Word for word, restate the entries below from their first line through the line that contains "- Erase a string".

(Stored data begins)

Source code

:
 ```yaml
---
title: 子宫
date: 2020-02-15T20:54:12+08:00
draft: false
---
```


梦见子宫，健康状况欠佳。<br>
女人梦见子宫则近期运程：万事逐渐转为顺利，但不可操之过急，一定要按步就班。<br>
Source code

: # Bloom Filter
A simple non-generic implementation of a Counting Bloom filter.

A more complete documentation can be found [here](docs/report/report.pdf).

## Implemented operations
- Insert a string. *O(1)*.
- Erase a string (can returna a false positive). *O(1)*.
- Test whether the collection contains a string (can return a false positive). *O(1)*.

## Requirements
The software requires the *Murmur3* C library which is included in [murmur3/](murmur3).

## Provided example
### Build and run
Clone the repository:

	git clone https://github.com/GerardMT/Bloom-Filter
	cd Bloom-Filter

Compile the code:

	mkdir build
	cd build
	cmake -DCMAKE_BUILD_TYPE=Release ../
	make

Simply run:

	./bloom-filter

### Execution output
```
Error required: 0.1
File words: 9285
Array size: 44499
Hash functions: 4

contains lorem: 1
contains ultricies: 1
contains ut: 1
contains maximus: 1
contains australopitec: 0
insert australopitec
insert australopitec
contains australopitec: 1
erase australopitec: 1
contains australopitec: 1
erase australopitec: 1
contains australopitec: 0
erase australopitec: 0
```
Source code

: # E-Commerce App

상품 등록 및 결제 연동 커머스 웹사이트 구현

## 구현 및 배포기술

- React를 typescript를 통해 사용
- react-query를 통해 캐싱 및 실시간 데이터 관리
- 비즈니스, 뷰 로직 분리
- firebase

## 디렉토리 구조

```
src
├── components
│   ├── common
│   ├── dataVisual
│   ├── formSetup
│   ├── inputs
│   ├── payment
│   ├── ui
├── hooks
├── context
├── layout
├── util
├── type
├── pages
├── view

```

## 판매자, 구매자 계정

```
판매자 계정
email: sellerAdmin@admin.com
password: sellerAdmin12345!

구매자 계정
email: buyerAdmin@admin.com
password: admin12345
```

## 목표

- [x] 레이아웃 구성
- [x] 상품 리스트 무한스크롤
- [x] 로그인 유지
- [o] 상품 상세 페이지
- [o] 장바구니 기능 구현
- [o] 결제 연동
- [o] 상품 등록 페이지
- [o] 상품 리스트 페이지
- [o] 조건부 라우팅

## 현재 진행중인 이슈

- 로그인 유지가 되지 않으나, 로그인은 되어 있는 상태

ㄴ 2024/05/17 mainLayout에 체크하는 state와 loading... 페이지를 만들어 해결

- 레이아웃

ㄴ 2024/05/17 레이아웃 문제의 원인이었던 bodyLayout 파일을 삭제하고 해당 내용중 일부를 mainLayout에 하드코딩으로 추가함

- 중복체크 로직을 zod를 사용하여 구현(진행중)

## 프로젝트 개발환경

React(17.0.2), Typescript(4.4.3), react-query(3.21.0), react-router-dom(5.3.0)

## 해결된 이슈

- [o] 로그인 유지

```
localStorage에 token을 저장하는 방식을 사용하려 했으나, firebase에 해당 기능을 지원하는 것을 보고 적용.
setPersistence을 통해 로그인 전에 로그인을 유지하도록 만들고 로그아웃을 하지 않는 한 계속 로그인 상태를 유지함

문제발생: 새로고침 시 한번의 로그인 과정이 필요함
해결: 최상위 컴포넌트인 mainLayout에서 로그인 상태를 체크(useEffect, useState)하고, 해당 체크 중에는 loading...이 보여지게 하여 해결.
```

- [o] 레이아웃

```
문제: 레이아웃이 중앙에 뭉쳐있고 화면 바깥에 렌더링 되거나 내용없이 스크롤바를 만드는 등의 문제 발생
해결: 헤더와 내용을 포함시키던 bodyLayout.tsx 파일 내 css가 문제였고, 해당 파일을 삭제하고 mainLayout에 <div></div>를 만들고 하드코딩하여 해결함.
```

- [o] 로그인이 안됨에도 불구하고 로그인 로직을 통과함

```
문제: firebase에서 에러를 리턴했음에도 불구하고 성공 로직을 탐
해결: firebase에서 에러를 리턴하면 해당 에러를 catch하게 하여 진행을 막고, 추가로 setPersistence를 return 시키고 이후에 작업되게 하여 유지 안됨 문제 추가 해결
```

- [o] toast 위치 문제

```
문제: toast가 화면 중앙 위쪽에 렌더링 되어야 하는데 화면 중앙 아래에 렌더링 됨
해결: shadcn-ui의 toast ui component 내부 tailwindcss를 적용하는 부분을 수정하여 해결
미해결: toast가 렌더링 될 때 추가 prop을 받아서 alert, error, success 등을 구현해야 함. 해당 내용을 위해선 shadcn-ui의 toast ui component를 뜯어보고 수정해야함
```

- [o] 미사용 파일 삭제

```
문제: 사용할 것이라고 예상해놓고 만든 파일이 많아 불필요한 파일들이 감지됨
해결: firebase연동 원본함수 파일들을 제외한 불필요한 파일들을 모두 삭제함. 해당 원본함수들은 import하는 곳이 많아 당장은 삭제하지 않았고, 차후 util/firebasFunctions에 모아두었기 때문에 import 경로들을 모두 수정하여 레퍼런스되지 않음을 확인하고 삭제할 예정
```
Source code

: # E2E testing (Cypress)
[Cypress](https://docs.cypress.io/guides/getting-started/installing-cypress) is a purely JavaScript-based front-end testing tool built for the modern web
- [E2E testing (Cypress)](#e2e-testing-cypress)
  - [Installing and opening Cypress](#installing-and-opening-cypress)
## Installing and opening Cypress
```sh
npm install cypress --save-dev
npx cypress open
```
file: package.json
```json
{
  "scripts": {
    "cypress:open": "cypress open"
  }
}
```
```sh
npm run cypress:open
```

(Stored data ends)

• Finished task:
Source code

:
 ```yaml
---
title: 子宫
date: 2020-02-15T20:54:12+08:00
draft: false
---
```


梦见子宫，健康状况欠佳。<br>
女人梦见子宫则近期运程：万事逐渐转为顺利，但不可操之过急，一定要按步就班。<br>
Source code

: # Bloom Filter
A simple non-generic implementation of a Counting Bloom filter.

A more complete documentation can be found [here](docs/report/report.pdf).

## Implemented operations
- Insert a string. *O(1)*.
- Erase a string (can returna a false positive). *O(1)*.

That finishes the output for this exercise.